Le secrétaire à la Défense Pete Hegseth planifie un maintien des forces américaines au Moyen-Orient au moins jusqu’en 2027. Cette orientation, révélée par le Wall Street Journal ce 3 septembre, intervient alors que les combats entre les États-Unis et l’Iran viennent de reprendre après plusieurs semaines d’accalmie.
Une reprise des combats qui change la donne
Les tirs ont recommencé dimanche entre Washington et Téhéran, rompant le cessez-le-feu conclu en avril dernier. Plusieurs frappes américaines ont touché des sites iraniens, et Téhéran a répondu par ce qu’elle présente comme une opération « décisive » visant des positions américaines. La Jordanie affirme avoir abattu dix missiles balistiques envoyés depuis l’Iran, et le Bahreïn rapporte lui aussi avoir été la cible de tirs de missiles et de drones. Le président Donald Trump a prévenu mercredi qu’il pourrait ordonner de nouvelles frappes « à tout moment ». Une attaque ayant touché une cérémonie de mariage dans la province iranienne d’Hormozgan, selon des sources iraniennes, a suscité une réaction d’inquiétude du secrétaire général de l’ONU António Guterres. Ce regain de tension pousse désormais le Pentagone à revoir ses plans sur la durée.
Hegseth mise sur une présence militaire sans échéance fixe
Le secrétaire à la Défense Pete Hegseth a choisi de prolonger les rotations de troupes dans la région selon un calendrier ouvert, sans date de fin annoncée, d’après des sources du Wall Street Journal. Cette approche viserait à laisser au président plusieurs marges de manœuvre pour la suite d’un conflit contesté dans l’opinion publique américaine. Le porte-avions USS Theodore Roosevelt s’apprêterait à rester stationné durablement dans la zone, selon un responsable cité par le quotidien. Le blocus naval imposé aux ports iraniens par Trump serait maintenu par les mêmes navires de guerre, dans la continuité de sa politique de pression économique.
Bryan Clark, ancien officier de la marine américaine devenu chercheur au Hudson Institute, explique les implications de ce choix stratégique. « Ils prévoient que cela se maintiendra sur le long terme, c’est-à-dire jusqu’à l’année prochaine », a-t-il indiqué au Journal. Il précise que ce dispositif obligerait Washington à concentrer ses ressources militaires sur ce seul front : « Vous mettez donc tout en œuvre pour que l’Iran soit au centre de la posture militaire au cours de l’année prochaine. »

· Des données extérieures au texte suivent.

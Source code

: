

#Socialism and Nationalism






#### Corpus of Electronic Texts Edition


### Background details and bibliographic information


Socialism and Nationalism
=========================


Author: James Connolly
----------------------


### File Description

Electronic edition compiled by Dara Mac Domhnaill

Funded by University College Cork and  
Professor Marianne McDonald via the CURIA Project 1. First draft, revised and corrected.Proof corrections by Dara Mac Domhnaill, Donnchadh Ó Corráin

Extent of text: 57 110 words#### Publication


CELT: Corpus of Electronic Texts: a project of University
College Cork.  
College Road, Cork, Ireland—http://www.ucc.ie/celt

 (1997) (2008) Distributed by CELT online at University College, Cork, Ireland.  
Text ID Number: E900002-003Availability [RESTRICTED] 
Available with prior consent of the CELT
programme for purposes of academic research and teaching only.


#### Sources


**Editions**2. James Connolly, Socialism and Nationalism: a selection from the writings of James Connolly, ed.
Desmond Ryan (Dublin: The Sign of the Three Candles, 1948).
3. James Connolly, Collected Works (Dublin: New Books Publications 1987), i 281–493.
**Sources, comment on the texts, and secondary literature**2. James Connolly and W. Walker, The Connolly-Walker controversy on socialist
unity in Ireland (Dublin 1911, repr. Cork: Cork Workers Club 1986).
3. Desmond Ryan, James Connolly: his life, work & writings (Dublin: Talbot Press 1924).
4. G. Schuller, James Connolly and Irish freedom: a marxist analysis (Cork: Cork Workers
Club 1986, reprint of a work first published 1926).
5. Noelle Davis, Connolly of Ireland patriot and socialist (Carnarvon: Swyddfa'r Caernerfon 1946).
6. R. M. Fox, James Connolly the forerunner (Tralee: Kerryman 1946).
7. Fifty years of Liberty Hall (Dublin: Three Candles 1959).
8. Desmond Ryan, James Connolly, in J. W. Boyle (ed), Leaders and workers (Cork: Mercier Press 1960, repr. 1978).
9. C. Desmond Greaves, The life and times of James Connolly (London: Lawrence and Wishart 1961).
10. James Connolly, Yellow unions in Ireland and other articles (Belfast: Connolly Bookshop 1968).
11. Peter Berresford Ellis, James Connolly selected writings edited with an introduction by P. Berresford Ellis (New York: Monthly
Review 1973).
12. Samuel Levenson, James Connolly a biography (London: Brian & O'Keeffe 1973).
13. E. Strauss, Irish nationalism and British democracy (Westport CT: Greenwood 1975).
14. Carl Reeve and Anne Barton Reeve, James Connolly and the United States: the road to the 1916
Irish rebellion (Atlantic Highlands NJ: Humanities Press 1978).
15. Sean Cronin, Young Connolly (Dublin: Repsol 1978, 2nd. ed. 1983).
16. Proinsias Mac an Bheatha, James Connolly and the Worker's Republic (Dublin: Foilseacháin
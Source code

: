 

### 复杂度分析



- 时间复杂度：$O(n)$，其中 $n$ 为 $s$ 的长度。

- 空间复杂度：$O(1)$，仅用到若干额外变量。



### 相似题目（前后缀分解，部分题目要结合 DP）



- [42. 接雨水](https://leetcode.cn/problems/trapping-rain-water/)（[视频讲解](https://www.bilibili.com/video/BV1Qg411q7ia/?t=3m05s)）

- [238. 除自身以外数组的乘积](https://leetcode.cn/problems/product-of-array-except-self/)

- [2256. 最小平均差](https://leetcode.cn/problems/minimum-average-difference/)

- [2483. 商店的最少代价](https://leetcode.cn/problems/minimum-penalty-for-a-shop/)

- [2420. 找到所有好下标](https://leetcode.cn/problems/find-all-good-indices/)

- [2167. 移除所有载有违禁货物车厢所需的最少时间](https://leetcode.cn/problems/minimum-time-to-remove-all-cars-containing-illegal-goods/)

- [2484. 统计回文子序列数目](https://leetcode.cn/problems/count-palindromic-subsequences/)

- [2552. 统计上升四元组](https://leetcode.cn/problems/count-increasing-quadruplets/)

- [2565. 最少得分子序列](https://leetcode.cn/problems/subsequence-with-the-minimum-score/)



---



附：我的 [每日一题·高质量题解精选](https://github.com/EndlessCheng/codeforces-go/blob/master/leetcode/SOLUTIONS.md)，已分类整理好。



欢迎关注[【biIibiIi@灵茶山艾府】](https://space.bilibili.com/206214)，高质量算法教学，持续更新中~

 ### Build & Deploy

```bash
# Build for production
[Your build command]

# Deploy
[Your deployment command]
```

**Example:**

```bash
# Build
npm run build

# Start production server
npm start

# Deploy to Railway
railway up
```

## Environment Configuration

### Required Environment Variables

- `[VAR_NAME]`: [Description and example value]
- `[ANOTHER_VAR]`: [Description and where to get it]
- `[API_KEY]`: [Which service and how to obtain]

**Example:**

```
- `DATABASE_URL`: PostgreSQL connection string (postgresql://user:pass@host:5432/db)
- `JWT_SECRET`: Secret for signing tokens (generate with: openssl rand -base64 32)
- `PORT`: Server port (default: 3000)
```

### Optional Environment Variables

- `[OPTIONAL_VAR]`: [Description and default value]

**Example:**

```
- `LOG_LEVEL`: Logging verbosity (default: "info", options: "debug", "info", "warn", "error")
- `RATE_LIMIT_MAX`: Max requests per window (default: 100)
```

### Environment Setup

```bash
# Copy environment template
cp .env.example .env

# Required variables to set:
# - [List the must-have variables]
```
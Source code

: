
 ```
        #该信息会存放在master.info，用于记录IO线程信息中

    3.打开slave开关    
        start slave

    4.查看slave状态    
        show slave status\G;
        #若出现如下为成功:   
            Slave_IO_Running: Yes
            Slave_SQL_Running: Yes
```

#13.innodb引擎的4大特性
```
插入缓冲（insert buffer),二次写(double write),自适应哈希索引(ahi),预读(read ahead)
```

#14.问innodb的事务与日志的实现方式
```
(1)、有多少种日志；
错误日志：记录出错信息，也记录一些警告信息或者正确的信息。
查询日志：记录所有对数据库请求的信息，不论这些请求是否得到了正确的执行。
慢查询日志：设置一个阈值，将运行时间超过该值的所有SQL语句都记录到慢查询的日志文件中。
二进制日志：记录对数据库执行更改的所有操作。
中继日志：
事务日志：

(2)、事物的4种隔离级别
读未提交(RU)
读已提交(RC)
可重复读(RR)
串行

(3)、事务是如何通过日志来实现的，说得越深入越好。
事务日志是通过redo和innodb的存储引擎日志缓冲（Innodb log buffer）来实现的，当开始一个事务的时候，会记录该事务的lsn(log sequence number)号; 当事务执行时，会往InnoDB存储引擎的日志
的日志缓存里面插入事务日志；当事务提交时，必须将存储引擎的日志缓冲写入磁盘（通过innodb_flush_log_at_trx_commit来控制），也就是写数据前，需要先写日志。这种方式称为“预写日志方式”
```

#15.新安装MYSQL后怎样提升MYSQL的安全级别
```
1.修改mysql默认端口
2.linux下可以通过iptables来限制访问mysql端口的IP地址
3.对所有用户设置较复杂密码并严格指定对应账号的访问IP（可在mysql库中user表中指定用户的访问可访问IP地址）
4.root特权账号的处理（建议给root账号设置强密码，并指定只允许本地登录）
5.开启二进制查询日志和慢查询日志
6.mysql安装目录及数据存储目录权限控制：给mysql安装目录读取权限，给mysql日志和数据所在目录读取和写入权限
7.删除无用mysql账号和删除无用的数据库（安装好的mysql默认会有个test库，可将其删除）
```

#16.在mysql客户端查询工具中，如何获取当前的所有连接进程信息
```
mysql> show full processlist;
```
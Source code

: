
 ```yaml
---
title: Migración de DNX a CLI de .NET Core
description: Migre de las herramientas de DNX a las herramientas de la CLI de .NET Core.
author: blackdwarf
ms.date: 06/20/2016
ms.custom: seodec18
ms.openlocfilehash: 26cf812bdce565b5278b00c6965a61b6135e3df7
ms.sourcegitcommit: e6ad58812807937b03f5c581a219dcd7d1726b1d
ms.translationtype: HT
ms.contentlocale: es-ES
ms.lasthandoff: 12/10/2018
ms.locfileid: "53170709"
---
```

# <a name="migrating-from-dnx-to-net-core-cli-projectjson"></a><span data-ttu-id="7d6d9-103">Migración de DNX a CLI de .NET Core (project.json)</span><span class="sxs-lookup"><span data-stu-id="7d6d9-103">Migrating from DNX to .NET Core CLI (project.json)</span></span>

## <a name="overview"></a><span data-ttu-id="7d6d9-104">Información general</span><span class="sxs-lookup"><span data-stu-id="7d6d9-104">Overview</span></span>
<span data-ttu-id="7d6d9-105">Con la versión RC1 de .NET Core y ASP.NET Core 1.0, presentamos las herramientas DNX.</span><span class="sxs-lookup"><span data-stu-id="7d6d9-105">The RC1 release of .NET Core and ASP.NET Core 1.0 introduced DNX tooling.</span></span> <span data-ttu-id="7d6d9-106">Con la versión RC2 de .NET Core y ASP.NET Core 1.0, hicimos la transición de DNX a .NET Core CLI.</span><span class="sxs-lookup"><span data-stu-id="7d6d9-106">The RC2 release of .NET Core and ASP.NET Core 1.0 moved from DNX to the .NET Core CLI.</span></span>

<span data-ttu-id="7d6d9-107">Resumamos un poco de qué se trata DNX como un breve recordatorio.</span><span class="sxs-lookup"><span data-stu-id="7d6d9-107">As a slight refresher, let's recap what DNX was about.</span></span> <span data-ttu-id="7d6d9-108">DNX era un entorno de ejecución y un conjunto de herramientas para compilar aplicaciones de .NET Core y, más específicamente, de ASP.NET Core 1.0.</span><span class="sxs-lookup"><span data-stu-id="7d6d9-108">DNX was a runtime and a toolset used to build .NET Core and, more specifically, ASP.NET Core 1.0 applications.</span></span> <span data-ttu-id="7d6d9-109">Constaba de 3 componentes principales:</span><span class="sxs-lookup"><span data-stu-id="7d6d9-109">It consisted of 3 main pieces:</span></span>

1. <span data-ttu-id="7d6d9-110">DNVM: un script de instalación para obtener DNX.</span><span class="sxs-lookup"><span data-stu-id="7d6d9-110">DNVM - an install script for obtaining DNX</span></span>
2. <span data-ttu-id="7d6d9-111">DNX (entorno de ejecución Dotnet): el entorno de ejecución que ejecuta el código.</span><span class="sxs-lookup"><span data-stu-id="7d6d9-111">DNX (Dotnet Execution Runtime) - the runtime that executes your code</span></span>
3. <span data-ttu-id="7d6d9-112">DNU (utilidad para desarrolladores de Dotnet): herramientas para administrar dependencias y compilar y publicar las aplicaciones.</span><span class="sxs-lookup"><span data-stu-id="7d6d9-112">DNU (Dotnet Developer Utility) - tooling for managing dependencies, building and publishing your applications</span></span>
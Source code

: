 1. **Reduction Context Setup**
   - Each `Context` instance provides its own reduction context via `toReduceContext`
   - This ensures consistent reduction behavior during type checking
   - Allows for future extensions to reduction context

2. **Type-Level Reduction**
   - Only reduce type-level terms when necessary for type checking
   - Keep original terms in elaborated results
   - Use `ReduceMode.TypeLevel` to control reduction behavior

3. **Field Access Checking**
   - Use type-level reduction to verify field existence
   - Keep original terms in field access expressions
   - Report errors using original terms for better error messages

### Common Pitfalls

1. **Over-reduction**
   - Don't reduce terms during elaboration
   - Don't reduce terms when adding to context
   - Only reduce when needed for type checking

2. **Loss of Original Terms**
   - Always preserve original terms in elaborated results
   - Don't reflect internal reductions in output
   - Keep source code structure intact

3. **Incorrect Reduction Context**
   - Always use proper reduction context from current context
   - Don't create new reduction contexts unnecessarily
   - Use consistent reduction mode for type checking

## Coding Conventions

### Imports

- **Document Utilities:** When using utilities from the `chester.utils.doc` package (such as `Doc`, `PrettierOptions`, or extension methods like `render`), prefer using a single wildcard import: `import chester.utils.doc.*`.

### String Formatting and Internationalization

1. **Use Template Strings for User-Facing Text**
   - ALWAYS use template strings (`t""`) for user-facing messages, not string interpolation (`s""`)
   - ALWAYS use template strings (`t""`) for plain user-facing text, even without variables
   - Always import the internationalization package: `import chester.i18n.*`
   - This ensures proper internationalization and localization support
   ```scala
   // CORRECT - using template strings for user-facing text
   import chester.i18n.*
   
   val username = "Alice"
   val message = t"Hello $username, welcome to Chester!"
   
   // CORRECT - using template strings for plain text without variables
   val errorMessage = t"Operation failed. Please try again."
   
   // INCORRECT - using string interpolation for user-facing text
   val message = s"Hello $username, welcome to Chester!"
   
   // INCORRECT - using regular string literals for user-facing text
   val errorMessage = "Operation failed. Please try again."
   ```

Un effort militaire qui pèse sur les troupes
Ce dispositif prolongé toucherait environ 50 000 militaires américains si Trump décide d’une escalade importante du conflit. Des escadrons de chasse, des unités de défense antiaérienne et plusieurs bâtiments de guerre resteraient déployés pendant une durée indéterminée, dans un conflit qui dure déjà depuis plus de six mois. Selon le Journal, des proches du dossier évoquent des échanges privés du président sur une possible annonce de fin de guerre, en contradiction apparente avec la reprise des combats constatée autour du détroit d’Ormuz, passage maritime par lequel transite environ un cinquième du pétrole mondial d’après les données historiques de l’Agence internationale de l’énergie.
Amorcé le 28 février 2026 par une offensive conjointe américano-israélienne, ce conflit s’annonce ainsi comme l’un des engagements militaires américains les plus longs depuis la guerre en Afghanistan.